In other words, there’s enough bandwidth here to transmit not just one 8K video stream, or a hundred or a thousand 8K video streams, but 10 million 8K video streams simultaneously. That’s a lot of Netflix.
One of the exciting things about the new data transmission speed record is that the researchers achieved it using a fiber optic network that is no different from those currently used for Internet infrastructure. According to the researchers, this should facilitate future upgrades to this kind of speed.
Just a year ago, researchers at the same institute were getting top speeds about a third of what they have now, showing the rapid development of the technology.
The experiment used a 0.125mm diameter multi-core fiber (MCF), with wavelength division multiplexing (WDM) acting as the magic ingredient: this technology means that signals of different wavelengths are sent simultaneously on the line. A total of 801 parallel wavelength channels have been grouped in the same line.
Another innovation was to use four cores instead of the standard, essentially quadrupling the routes for the data to take, while keeping the cable the same size as a standard fiber optic line.

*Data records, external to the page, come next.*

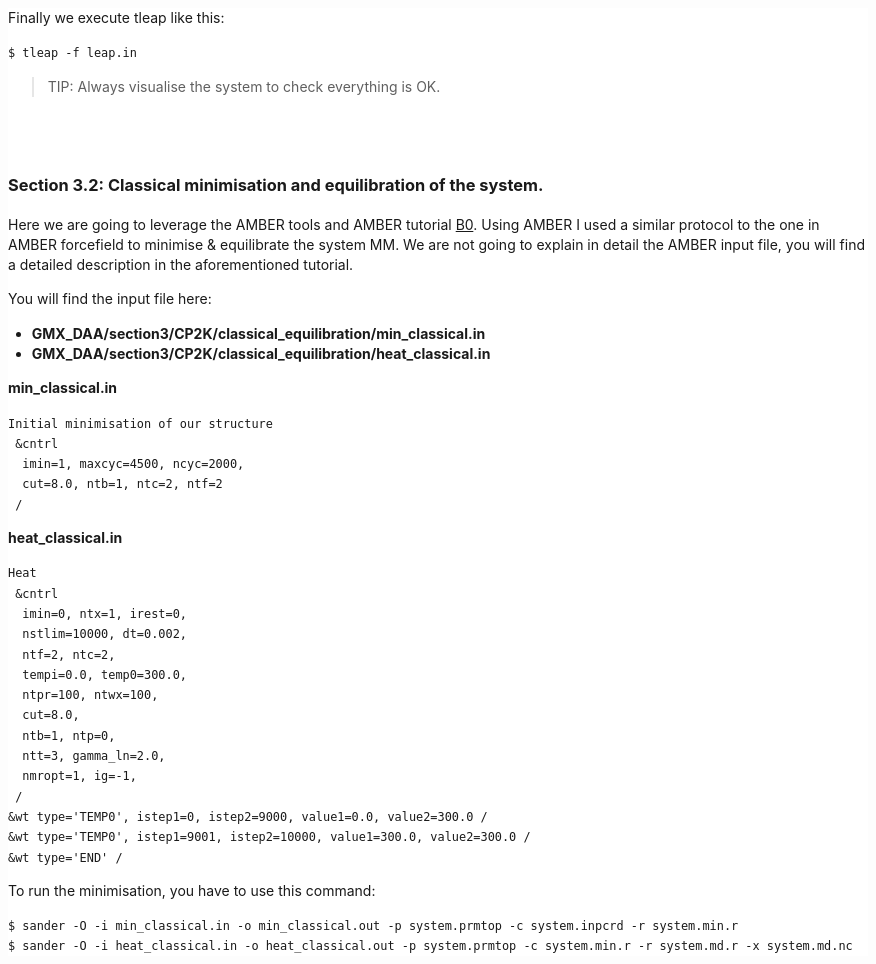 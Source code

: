 Finally we execute tleap like this:

```
$ tleap -f leap.in
```

> TIP: Always visualise the system to check everything is OK.

<br/><br/>

### Section 3.2: Classical minimisation and equilibration of the system.

Here we are going to leverage the AMBER tools and AMBER tutorial [B0](http://ambermd.org/tutorials/basic/tutorial0/). Using AMBER I used a similar protocol to the one in AMBER forcefield to minimise & equilibrate the system MM. We are not going to explain in detail the AMBER input file, you will find a detailed description in the aforementioned tutorial. 

You will find the input file here: 
- **GMX_DAA/section3/CP2K/classical_equilibration/min_classical.in**
- **GMX_DAA/section3/CP2K/classical_equilibration/heat_classical.in**

**min_classical.in**

```
Initial minimisation of our structure
 &cntrl
  imin=1, maxcyc=4500, ncyc=2000,
  cut=8.0, ntb=1, ntc=2, ntf=2
 /
```

**heat_classical.in**

```
Heat
 &cntrl
  imin=0, ntx=1, irest=0,
  nstlim=10000, dt=0.002,
  ntf=2, ntc=2,
  tempi=0.0, temp0=300.0,
  ntpr=100, ntwx=100,
  cut=8.0,
  ntb=1, ntp=0,
  ntt=3, gamma_ln=2.0,
  nmropt=1, ig=-1,
 /
&wt type='TEMP0', istep1=0, istep2=9000, value1=0.0, value2=300.0 /
&wt type='TEMP0', istep1=9001, istep2=10000, value1=300.0, value2=300.0 /
&wt type='END' /
```

To run the minimisation, you have to use this command:

```
$ sander -O -i min_classical.in -o min_classical.out -p system.prmtop -c system.inpcrd -r system.min.r
$ sander -O -i heat_classical.in -o heat_classical.out -p system.prmtop -c system.min.r -r system.md.r -x system.md.nc
```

The researchers also applied various other optimization, signal amplification and decoding technologies.
In specialized experiments like this, there is usually a balance between distance and speed – high speeds are harder to maintain over long distances. The team plans to continue improving both transmission speed and transmission distance in future research.
While the same group of researchers has crossed the petabit mark back in December 2020, they used more complicated technology that required extra work to encode and decode the signals. The system used in this case is easier to implement in real physical networks and more closely resembles the infrastructure that already exists.
With 5G also continuing to roll out around the world, signs are good for a future of gadgets connected to an always-on high-speed internet connection – although the number of devices that need to connect continues to grow. rise quickly.
“Beyond 5G, an explosive increase in data traffic from new information and communication services is expected and it is therefore crucial to demonstrate how new fibers can meet this demand”, according to an NTIC. Press release.
“It is hoped that this result will help in the realization of new communication systems capable of supporting new bandwidth-intensive services.”
The research was presented in May at the International Conference on Laser and Electro-Optics (CLEO) 2022.